(EXERCISE) Among the records below, find the lines containing "height" and state only how many there are.

(Excerpts from a dataset)
◇ ◇ ◇ ◇ ◇ ◇ ◇

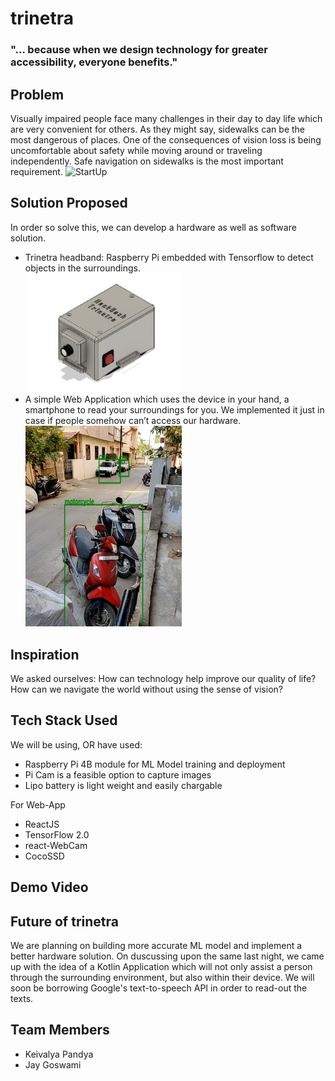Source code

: # trinetra
### "... because when we design technology for greater accessibility, everyone benefits."

## Problem
Visually impaired people face many challenges in their day to day life which are very convenient for others. As they might say, sidewalks can be the most dangerous of places. One of the consequences of vision loss is being uncomfortable about safety while moving around or traveling independently. Safe navigation on sidewalks is the most important requirement.
<img src="https://64.media.tumblr.com/cd956b429ed8b4349ca7ac401adb0ca8/e8500429abdc5ed3-6c/s540x810/586845e89c2b089fc1702a87db3a04ea47bac8e2.gifv" alt="StartUp" width="whatever" height="whatever">


## Solution Proposed
In order so solve this, we can develop a hardware as well as software solution.
- Trinetra headband: Raspberry Pi embedded  with Tensorflow to detect objects in the surroundings.<br>
    <img src="https://github.com/keivalya/trinetra/blob/main/CAD/Isometric%20view.jpeg" alt="Isometric view of hardware" width="250" height="whatever">
- A simple Web Application which uses the device in your hand, a smartphone to read your surroundings for you. We implemented it just in case if people somehow can’t access our hardware.<br>
    <img src="https://github.com/keivalya/trinetra/blob/main/Screenshots/motorcycle%20motorcycle%20car.jpeg" alt="Motorcycle and cars" width="250" height="whatever">

## Inspiration
We asked ourselves: How can technology help improve our quality of life? How can we navigate the world without using the sense of vision? 

## Tech Stack Used
We will be using, OR have used:
- Raspberry Pi 4B module for ML Model training and deployment
- Pi Cam is a feasible option to capture images
- Lipo battery is light weight and easily chargable

For Web-App
- ReactJS
- TensorFlow 2.0
- react-WebCam
- CocoSSD

## Demo Video


## Future of trinetra
We are planning on building more accurate ML model and implement a better hardware solution. On duscussing upon the same last night, we came up with the idea of a Kotlin Application which will not only assist a person through the surrounding environment, but also within their device. We will soon be borrowing Google's text-to-speech API in order to read-out the texts.


## Team Members
- Keivalya Pandya
- Jay Goswami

◇ ◇ ◇ ◇ ◇ ◇ ◇

(EXPECTED ANSWER) 3